Opinion: Pink Shirt Day holds little meaning when my kids are bullied

Feb 28 2024, 1:00 pm

Bright shirts raise awareness and funds, but kids are missing the message on Pink Shirt Day.

I have two children in BC’s public elementary school system. One is bright, funny, and was recently diagnosed with ADHD. The other is kind, calm, and curious. Both are boys of colour; my husband, a Canadian, is originally from the Dominican Republic.

Both children experience isolation and bullying at school. Wearing pink shirts in February holds little meaning for them.

boys walking to school

Rachel Thexton/Submitted

Pink Shirt Day is an excellent concept for a vital cause that I support wholeheartedly. I’m confident that this February day has both increased awareness for unspeakable bullying taking place in BC schools and has raised funds for organizations that make a difference. I am confident that everyone involved has the best intentions.

The message behind Pink Shirt Day is not getting through to kids

At our Greater Vancouver elementary school, children of all ages will join an assembly to hear about how bullying affects others. They may watch a video. My six-year-old and his Grade 1 peers will sit in the same room, receiving the same message as 12-year-old students.

This is a lost opportunity to bring student groups together, based on age, for learning and activities with someone who inspires them. It’s then vital for anti-bullying programming to continue throughout the school year. Kids don’t learn in one day.

Instead, once the day concludes, pink shirts fall into the shadows of the other 189 school days, when children wear blue and grey and carry hurt feelings and anxiety.

Our schools remain full of children who isolate others, say unkind words, and physically hurt peers. Unless someone is severely harmed by a bully, repercussions seem minimal.

It’s not a one-way street. If my child is bullying another, I want to know about it, and I want my child to see and understand the pain he or she has caused another.

If adults are emphasizing the harms of bullying and allocating a day to minimize its harms, do students not deserve the complete walk and not just the talk?

This year, I will not set out pink T-shirts with enthusiasm as I have lost confidence that this day matters to those who need it most: the kids.

We need to reach kids on their level

Children understand what bullying is and that it is wrong, but we must reach them on a level where they are motivated to change their behaviour.

I have struggled with my children’s school over details such as a lack of adequate and appropriate supervision on the schoolyard, where my six-year-old has been disciplined by his peers on multiple occasions due to an adult’s absence. The details are upsetting.

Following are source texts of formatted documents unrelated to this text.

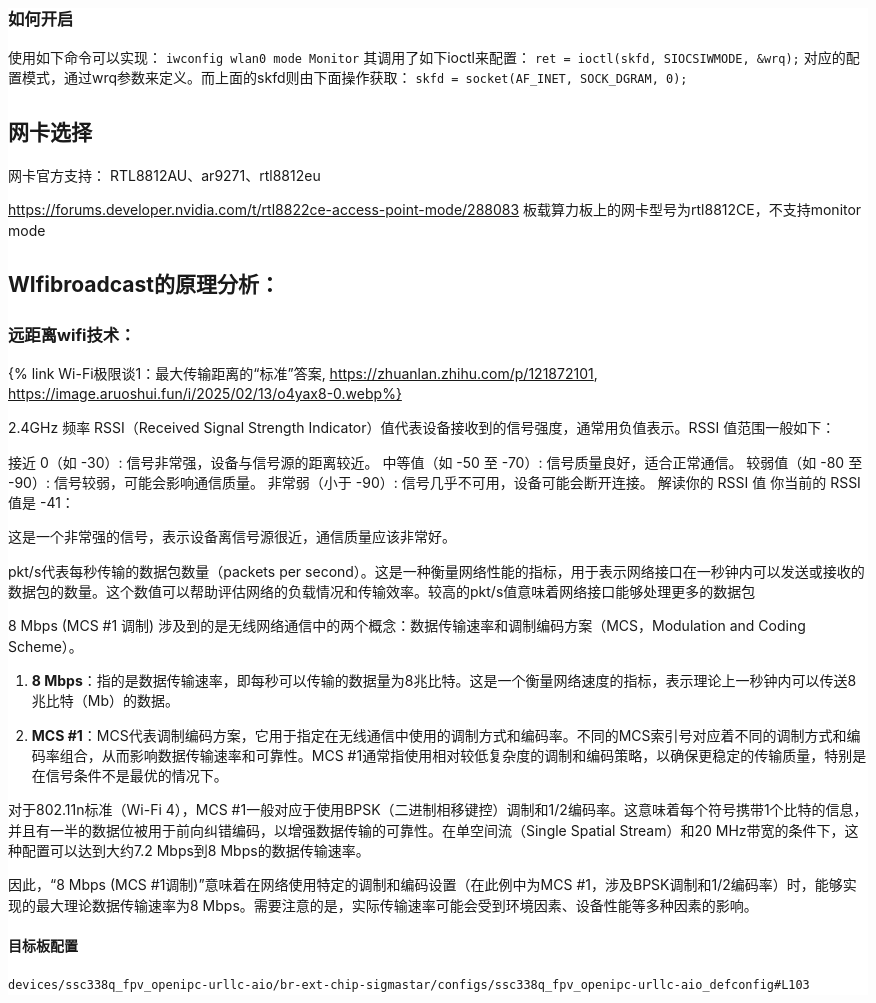 ### 如何开启
使用如下命令可以实现：
`iwconfig wlan0 mode Monitor`
其调用了如下ioctl来配置：
`ret = ioctl(skfd, SIOCSIWMODE, &wrq);`
对应的配置模式，通过wrq参数来定义。而上面的skfd则由下面操作获取：
`skfd = socket(AF_INET, SOCK_DGRAM, 0);`


## 网卡选择
网卡官方支持：
RTL8812AU、ar9271、rtl8812eu

https://forums.developer.nvidia.com/t/rtl8822ce-access-point-mode/288083
板载算力板上的网卡型号为rtl8812CE，不支持monitor mode


## WIfibroadcast的原理分析：
### 远距离wifi技术：
{% link Wi-Fi极限谈1：最大传输距离的“标准”答案, https://zhuanlan.zhihu.com/p/121872101,  https://image.aruoshui.fun/i/2025/02/13/o4yax8-0.webp%} 

2.4GHz 频率
RSSI（Received Signal Strength Indicator）值代表设备接收到的信号强度，通常用负值表示。RSSI 值范围一般如下：

接近 0（如 -30）: 信号非常强，设备与信号源的距离较近。
中等值（如 -50 至 -70）: 信号质量良好，适合正常通信。
较弱值（如 -80 至 -90）: 信号较弱，可能会影响通信质量。
非常弱（小于 -90）: 信号几乎不可用，设备可能会断开连接。
解读你的 RSSI 值
你当前的 RSSI 值是 -41：

这是一个非常强的信号，表示设备离信号源很近，通信质量应该非常好。

pkt/s代表每秒传输的数据包数量（packets per second）。这是一种衡量网络性能的指标，用于表示网络接口在一秒钟内可以发送或接收的数据包的数量。这个数值可以帮助评估网络的负载情况和传输效率。较高的pkt/s值意味着网络接口能够处理更多的数据包

8 Mbps (MCS #1 调制) 涉及到的是无线网络通信中的两个概念：数据传输速率和调制编码方案（MCS，Modulation and Coding Scheme）。

1. **8 Mbps**：指的是数据传输速率，即每秒可以传输的数据量为8兆比特。这是一个衡量网络速度的指标，表示理论上一秒钟内可以传送8兆比特（Mb）的数据。

2. **MCS #1**：MCS代表调制编码方案，它用于指定在无线通信中使用的调制方式和编码率。不同的MCS索引号对应着不同的调制方式和编码率组合，从而影响数据传输速率和可靠性。MCS #1通常指使用相对较低复杂度的调制和编码策略，以确保更稳定的传输质量，特别是在信号条件不是最优的情况下。

对于802.11n标准（Wi-Fi 4），MCS #1一般对应于使用BPSK（二进制相移键控）调制和1/2编码率。这意味着每个符号携带1个比特的信息，并且有一半的数据位被用于前向纠错编码，以增强数据传输的可靠性。在单空间流（Single Spatial Stream）和20 MHz带宽的条件下，这种配置可以达到大约7.2 Mbps到8 Mbps的数据传输速率。

因此，“8 Mbps (MCS #1调制)”意味着在网络使用特定的调制和编码设置（在此例中为MCS #1，涉及BPSK调制和1/2编码率）时，能够实现的最大理论数据传输速率为8 Mbps。需要注意的是，实际传输速率可能会受到环境因素、设备性能等多种因素的影响。


#### 目标板配置
`devices/ssc338q_fpv_openipc-urllc-aio/br-ext-chip-sigmastar/configs/ssc338q_fpv_openipc-urllc-aio_defconfig#L103`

Whatever measurements used and budget decisions made by municipalities and the Ministry of Education, we often see a low adult-to-child ratio during onsite school breaks, also allowing young children easy access to play beside much older students. This is not working. Children are often not in age-appropriate environments, learning words and actions far above their maturity levels, contributing to hurtful behaviours towards others.

My child’s snack box, filled with his favourite foods, often comes back full. I worry constantly.

Can we finally start to focus on BC children with ADHD who continue to fall through the cracks while struggling to make friends, experiencing bullying, and struggling with not one adult at school trained to support these students?

The Canadian Mental Health Association estimates that 5% of school-aged children are affected by ADHD, but this number is certainly higher, especially with young girls constantly under-diagnosed and due to long waits for medical diagnosis. At its lowest, at least 13 students in a small 260-student school have ADHD. Many struggle, despite the teachers’ best intentions.

What about a basic change regarding diversity that I hope most would support?

Can racist words come with a zero-tolerance policy in our schools so that my 10-year-old son and other children of colour experience less racism where they learn?

boys

Rachel Thexton/Submitted

Students recently asked my older son if they could “get a pass” to say a word that represents historical violence and oppression against people of colour.

When we read headlines about youth seeking drugs, can we mobilize to implement prevention tactics to support our hurting kids instead of debating over harm reduction and safe supply?

We are missing the starting point: ensuring that children are adequately supported at school, a place where they spend much of their time. Teachers and parents must work together, with increased funding, to help children develop healthy minds and hearts.

We are unintentionally hurting our children, and with bright-coloured T-shirts shining for one day annually, we cannot see that the reality is far from rosy for many BC school children.